START Entries shown

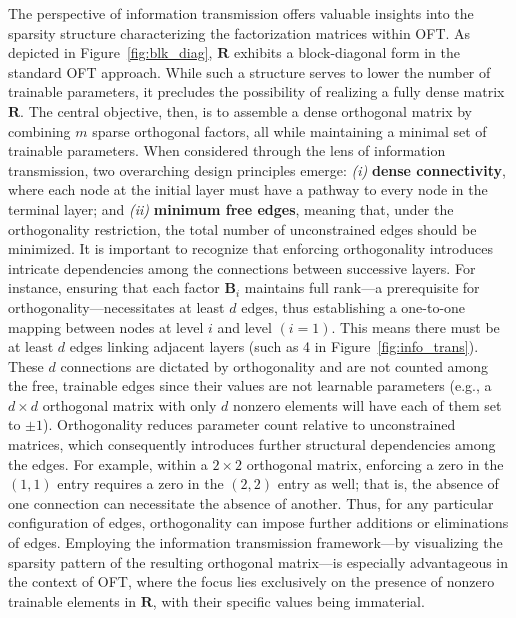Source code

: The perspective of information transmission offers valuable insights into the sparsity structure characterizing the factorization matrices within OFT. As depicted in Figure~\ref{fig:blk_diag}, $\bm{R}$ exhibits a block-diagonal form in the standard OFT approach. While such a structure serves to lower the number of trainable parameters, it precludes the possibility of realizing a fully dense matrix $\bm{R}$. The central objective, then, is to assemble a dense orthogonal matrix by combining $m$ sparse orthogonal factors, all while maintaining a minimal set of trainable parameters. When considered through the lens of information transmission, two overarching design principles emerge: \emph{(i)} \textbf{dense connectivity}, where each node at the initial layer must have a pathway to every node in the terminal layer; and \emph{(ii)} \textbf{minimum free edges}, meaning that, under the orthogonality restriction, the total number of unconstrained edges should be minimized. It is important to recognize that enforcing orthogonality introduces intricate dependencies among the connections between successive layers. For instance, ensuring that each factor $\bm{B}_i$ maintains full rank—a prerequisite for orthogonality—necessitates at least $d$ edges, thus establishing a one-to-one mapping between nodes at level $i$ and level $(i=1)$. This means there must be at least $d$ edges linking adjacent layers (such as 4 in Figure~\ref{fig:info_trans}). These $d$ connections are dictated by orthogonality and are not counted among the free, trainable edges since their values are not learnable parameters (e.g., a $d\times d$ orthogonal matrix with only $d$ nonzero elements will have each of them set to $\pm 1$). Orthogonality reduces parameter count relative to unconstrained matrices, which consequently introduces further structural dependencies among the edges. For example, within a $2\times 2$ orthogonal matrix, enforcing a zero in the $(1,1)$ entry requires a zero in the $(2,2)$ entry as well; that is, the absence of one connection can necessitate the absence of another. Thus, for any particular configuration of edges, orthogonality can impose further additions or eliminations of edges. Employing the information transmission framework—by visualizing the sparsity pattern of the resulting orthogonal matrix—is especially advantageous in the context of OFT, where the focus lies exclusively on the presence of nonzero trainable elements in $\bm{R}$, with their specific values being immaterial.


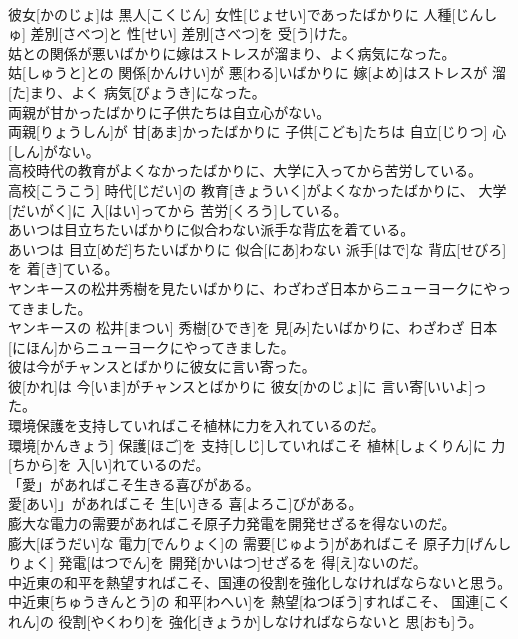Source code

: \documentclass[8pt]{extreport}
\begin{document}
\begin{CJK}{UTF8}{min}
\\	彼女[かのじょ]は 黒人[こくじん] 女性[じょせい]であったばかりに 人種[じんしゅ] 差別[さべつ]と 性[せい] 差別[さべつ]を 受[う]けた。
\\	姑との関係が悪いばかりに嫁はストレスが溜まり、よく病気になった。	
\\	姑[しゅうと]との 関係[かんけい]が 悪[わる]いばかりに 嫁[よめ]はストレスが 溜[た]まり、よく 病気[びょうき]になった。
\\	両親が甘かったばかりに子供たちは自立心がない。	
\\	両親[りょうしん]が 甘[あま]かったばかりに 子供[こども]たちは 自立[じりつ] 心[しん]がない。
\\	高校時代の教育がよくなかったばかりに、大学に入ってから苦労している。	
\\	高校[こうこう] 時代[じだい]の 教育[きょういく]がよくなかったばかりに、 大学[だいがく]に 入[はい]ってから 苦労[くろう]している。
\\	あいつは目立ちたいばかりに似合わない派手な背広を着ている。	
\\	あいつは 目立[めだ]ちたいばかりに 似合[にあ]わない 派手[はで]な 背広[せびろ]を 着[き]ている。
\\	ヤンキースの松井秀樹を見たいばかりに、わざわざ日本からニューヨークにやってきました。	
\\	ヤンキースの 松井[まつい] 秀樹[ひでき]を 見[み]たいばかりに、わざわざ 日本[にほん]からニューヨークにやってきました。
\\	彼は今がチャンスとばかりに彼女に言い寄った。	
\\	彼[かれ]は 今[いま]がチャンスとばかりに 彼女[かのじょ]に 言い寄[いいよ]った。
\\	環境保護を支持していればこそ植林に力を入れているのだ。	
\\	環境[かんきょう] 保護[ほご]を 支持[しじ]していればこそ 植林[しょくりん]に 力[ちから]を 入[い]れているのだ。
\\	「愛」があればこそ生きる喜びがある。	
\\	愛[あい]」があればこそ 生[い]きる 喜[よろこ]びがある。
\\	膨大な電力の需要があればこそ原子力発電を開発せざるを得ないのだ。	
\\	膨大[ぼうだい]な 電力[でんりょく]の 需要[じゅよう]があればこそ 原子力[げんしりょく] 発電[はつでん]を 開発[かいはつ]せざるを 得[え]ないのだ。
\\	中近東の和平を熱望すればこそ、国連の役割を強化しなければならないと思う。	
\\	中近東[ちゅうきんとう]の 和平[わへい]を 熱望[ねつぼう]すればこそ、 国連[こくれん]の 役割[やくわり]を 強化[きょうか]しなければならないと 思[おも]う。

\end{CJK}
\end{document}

END Entries shown

**Required work:**
The copy you give must repeat each record character for character, but it must not include the pictures.

**Reply:**
Source code

: The perspective of information transmission offers valuable insights into the sparsity structure characterizing the factorization matrices within OFT. As depicted in Figure~\ref{fig:blk_diag}, $\bm{R}$ exhibits a block-diagonal form in the standard OFT approach. While such a structure serves to lower the number of trainable parameters, it precludes the possibility of realizing a fully dense matrix $\bm{R}$. The central objective, then, is to assemble a dense orthogonal matrix by combining $m$ sparse orthogonal factors, all while maintaining a minimal set of trainable parameters. When considered through the lens of information transmission, two overarching design principles emerge: \emph{(i)} \textbf{dense connectivity}, where each node at the initial layer must have a pathway to every node in the terminal layer; and \emph{(ii)} \textbf{minimum free edges}, meaning that, under the orthogonality restriction, the total number of unconstrained edges should be minimized. It is important to recognize that enforcing orthogonality introduces intricate dependencies among the connections between successive layers. For instance, ensuring that each factor $\bm{B}_i$ maintains full rank—a prerequisite for orthogonality—necessitates at least $d$ edges, thus establishing a one-to-one mapping between nodes at level $i$ and level $(i=1)$. This means there must be at least $d$ edges linking adjacent layers (such as 4 in Figure~\ref{fig:info_trans}). These $d$ connections are dictated by orthogonality and are not counted among the free, trainable edges since their values are not learnable parameters (e.g., a $d\times d$ orthogonal matrix with only $d$ nonzero elements will have each of them set to $\pm 1$). Orthogonality reduces parameter count relative to unconstrained matrices, which consequently introduces further structural dependencies among the edges. For example, within a $2\times 2$ orthogonal matrix, enforcing a zero in the $(1,1)$ entry requires a zero in the $(2,2)$ entry as well; that is, the absence of one connection can necessitate the absence of another. Thus, for any particular configuration of edges, orthogonality can impose further additions or eliminations of edges. Employing the information transmission framework—by visualizing the sparsity pattern of the resulting orthogonal matrix—is especially advantageous in the context of OFT, where the focus lies exclusively on the presence of nonzero trainable elements in $\bm{R}$, with their specific values being immaterial.


Source code

: \documentclass[8pt]{extreport}
\begin{document}
\begin{CJK}{UTF8}{min}
\\	彼女[かのじょ]は 黒人[こくじん] 女性[じょせい]であったばかりに 人種[じんしゅ] 差別[さべつ]と 性[せい] 差別[さべつ]を 受[う]けた。
\\	姑との関係が悪いばかりに嫁はストレスが溜まり、よく病気になった。	
\\	姑[しゅうと]との 関係[かんけい]が 悪[わる]いばかりに 嫁[よめ]はストレスが 溜[た]まり、よく 病気[びょうき]になった。
\\	両親が甘かったばかりに子供たちは自立心がない。	
\\	両親[りょうしん]が 甘[あま]かったばかりに 子供[こども]たちは 自立[じりつ] 心[しん]がない。
\\	高校時代の教育がよくなかったばかりに、大学に入ってから苦労している。	
\\	高校[こうこう] 時代[じだい]の 教育[きょういく]がよくなかったばかりに、 大学[だいがく]に 入[はい]ってから 苦労[くろう]している。
\\	あいつは目立ちたいばかりに似合わない派手な背広を着ている。	
\\	あいつは 目立[めだ]ちたいばかりに 似合[にあ]わない 派手[はで]な 背広[せびろ]を 着[き]ている。
\\	ヤンキースの松井秀樹を見たいばかりに、わざわざ日本からニューヨークにやってきました。	
\\	ヤンキースの 松井[まつい] 秀樹[ひでき]を 見[み]たいばかりに、わざわざ 日本[にほん]からニューヨークにやってきました。
\\	彼は今がチャンスとばかりに彼女に言い寄った。	
\\	彼[かれ]は 今[いま]がチャンスとばかりに 彼女[かのじょ]に 言い寄[いいよ]った。
\\	環境保護を支持していればこそ植林に力を入れているのだ。	
\\	環境[かんきょう] 保護[ほご]を 支持[しじ]していればこそ 植林[しょくりん]に 力[ちから]を 入[い]れているのだ。
\\	「愛」があればこそ生きる喜びがある。	
\\	愛[あい]」があればこそ 生[い]きる 喜[よろこ]びがある。
\\	膨大な電力の需要があればこそ原子力発電を開発せざるを得ないのだ。	
\\	膨大[ぼうだい]な 電力[でんりょく]の 需要[じゅよう]があればこそ 原子力[げんしりょく] 発電[はつでん]を 開発[かいはつ]せざるを 得[え]ないのだ。
\\	中近東の和平を熱望すればこそ、国連の役割を強化しなければならないと思う。	
\\	中近東[ちゅうきんとう]の 和平[わへい]を 熱望[ねつぼう]すればこそ、 国連[こくれん]の 役割[やくわり]を 強化[きょうか]しなければならないと 思[おも]う。

\end{CJK}
\end{document}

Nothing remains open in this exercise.